[[ Provided information, beginning ]]

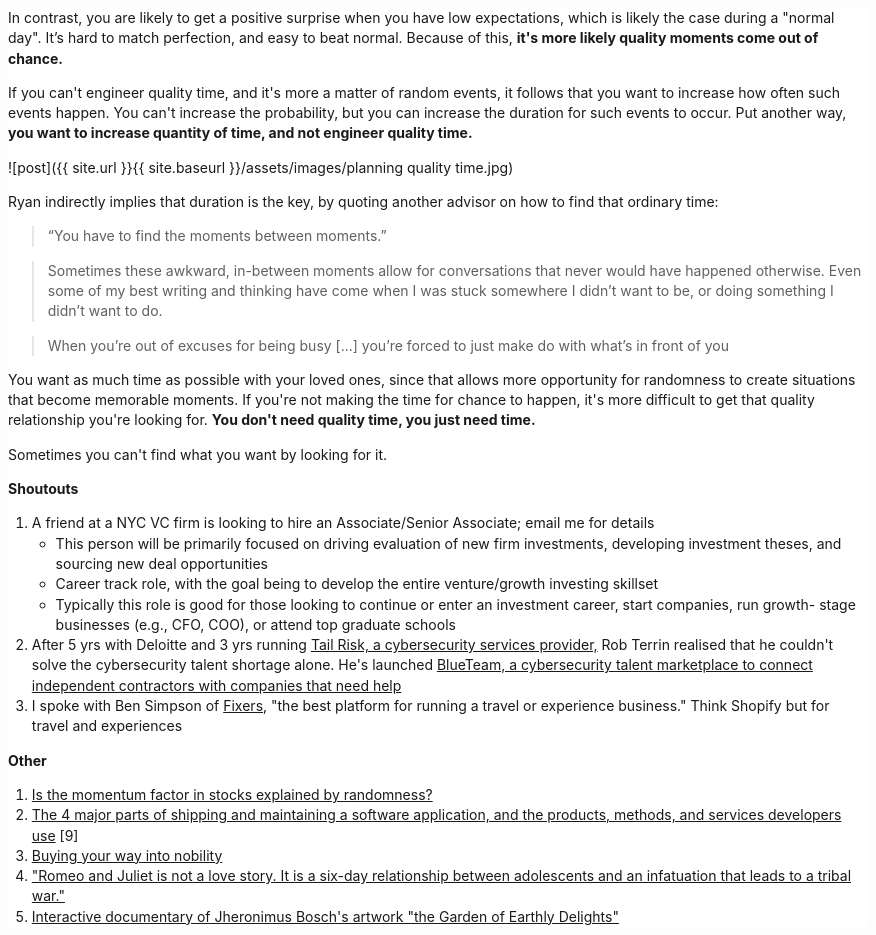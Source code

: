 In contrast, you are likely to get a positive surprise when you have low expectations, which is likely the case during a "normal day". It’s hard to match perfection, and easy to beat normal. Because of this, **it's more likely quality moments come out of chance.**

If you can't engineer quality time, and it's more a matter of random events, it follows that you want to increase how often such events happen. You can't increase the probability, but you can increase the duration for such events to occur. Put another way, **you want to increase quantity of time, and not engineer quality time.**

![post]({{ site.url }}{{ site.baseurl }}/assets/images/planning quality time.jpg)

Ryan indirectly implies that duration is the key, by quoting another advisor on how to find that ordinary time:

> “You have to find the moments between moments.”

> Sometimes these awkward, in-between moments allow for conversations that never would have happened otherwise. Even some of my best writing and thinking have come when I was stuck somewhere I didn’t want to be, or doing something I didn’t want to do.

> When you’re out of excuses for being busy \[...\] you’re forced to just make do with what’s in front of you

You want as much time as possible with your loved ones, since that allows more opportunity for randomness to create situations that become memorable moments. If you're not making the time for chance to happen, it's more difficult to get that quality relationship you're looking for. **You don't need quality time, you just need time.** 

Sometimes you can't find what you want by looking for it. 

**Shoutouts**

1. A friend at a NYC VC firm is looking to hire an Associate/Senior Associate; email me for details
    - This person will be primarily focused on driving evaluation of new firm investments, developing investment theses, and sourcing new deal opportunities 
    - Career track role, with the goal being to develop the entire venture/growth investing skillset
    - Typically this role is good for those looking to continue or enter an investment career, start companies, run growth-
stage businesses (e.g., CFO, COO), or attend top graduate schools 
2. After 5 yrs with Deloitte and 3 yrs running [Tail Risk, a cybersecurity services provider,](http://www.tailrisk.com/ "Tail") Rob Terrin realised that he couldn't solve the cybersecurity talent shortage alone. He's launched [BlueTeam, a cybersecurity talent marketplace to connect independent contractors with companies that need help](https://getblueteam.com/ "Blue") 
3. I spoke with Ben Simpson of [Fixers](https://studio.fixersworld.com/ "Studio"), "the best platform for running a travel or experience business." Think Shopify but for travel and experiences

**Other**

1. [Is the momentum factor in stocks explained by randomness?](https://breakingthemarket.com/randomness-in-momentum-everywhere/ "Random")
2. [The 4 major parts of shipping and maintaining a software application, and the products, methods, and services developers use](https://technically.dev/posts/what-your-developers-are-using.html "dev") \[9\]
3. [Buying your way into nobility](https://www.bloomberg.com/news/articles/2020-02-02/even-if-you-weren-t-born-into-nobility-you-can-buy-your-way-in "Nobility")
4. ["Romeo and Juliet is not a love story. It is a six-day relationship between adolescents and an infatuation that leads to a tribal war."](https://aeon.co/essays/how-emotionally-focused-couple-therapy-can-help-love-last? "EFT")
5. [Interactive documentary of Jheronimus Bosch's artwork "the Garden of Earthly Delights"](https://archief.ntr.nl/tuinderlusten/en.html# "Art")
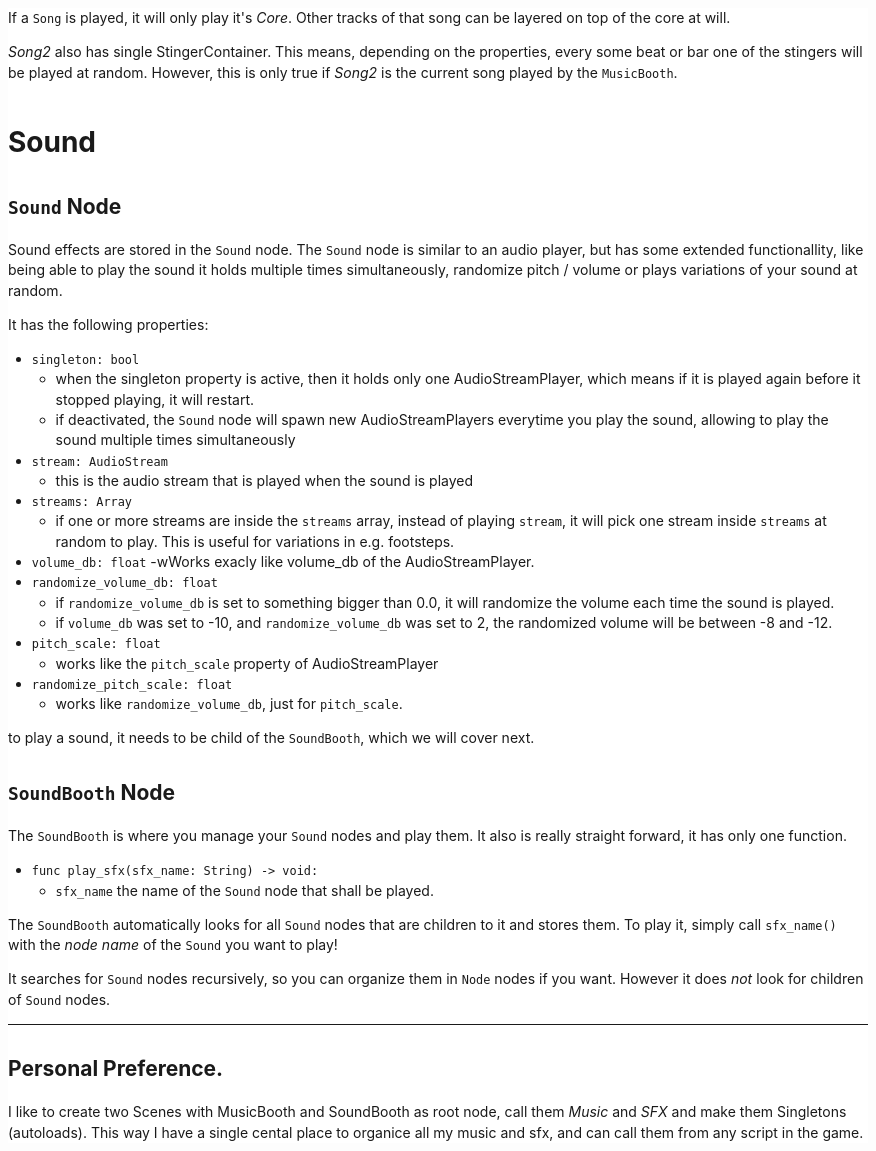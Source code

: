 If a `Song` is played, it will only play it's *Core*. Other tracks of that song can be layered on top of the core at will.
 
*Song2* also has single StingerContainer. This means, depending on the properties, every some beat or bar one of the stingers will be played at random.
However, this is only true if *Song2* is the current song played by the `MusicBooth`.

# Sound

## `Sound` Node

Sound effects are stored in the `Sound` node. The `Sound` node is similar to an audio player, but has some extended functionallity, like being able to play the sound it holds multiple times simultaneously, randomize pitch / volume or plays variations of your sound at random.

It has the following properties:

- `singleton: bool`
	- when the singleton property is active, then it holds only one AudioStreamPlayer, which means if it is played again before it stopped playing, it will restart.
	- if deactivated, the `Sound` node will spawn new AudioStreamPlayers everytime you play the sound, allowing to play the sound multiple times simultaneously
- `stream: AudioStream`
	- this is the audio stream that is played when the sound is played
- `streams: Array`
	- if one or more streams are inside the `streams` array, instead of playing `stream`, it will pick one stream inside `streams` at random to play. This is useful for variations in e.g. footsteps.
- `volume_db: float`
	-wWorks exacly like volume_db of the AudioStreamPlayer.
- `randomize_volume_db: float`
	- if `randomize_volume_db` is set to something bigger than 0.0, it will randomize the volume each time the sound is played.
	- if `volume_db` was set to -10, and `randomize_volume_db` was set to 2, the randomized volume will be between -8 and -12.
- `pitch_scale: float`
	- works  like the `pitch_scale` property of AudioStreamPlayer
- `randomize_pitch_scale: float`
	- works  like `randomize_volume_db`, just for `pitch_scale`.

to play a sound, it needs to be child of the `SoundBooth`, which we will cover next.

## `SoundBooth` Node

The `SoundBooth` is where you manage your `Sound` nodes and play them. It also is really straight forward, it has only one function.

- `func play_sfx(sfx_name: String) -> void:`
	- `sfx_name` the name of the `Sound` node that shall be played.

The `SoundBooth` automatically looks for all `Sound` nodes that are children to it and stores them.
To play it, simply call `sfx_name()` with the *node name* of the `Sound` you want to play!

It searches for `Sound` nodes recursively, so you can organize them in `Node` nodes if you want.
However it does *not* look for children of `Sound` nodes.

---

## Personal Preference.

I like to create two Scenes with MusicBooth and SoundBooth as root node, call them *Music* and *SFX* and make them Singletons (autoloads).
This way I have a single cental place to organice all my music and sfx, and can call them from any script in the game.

[[ Provided information, end ]]
[[ Provided information, beginning ]]

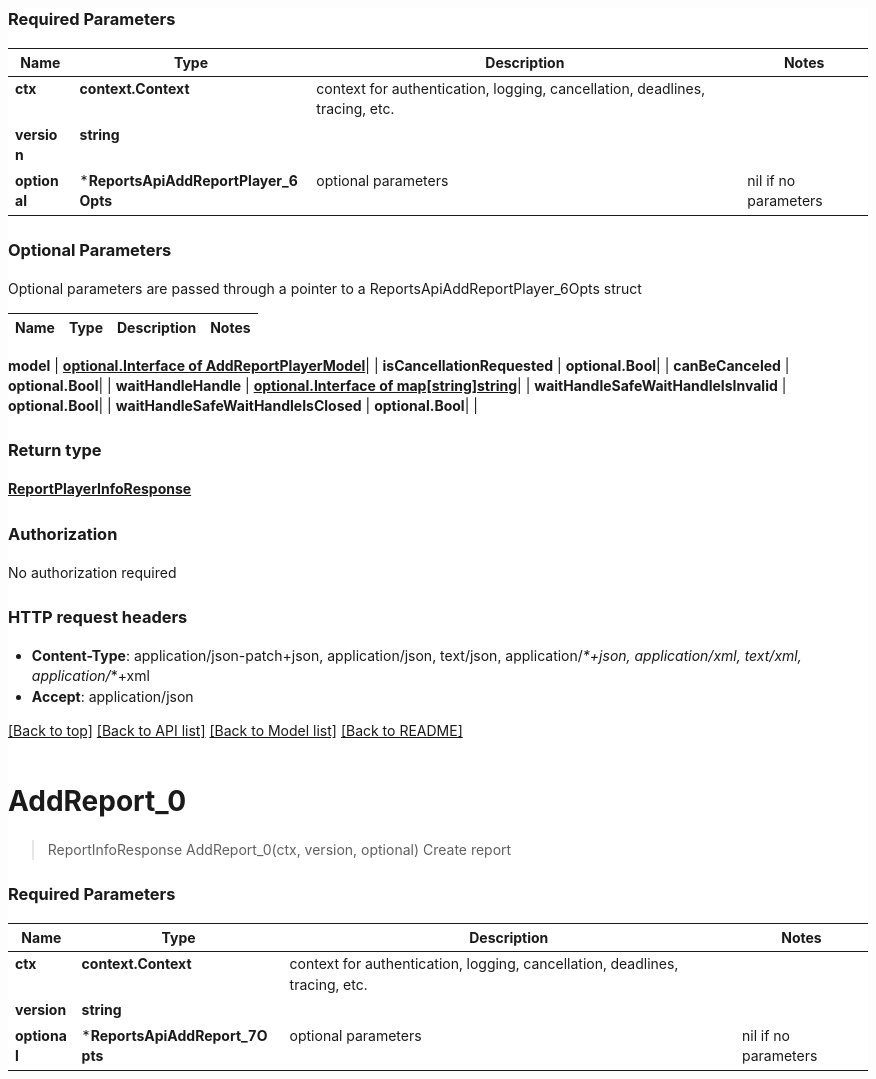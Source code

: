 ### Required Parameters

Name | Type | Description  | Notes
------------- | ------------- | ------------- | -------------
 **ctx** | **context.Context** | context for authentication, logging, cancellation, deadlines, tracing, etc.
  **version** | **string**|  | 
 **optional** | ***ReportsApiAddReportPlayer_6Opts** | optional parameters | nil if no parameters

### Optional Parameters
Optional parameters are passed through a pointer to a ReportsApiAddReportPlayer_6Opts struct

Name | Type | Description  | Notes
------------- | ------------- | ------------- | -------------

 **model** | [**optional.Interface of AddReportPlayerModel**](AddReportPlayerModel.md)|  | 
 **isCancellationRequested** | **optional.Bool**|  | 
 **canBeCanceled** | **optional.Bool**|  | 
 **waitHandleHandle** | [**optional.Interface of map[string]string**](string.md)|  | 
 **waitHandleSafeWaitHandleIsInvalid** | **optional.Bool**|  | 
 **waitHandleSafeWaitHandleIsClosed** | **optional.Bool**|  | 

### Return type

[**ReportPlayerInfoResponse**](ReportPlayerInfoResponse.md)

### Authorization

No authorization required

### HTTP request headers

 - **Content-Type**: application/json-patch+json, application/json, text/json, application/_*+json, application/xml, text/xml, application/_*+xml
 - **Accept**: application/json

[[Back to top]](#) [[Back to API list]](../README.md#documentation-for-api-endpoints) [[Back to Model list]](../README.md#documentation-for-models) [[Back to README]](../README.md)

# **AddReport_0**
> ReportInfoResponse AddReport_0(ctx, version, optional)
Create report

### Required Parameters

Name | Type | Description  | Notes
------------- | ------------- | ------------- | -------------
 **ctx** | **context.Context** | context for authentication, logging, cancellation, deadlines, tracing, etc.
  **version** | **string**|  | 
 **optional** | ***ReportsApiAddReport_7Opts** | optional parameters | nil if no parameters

[[ Provided information, end ]]

Your task = Copy out every line from the records that has the word "However".

Task answer =
However, this is only true if *Song2* is the current song played by the `MusicBooth`.
However it does *not* look for children of `Sound` nodes.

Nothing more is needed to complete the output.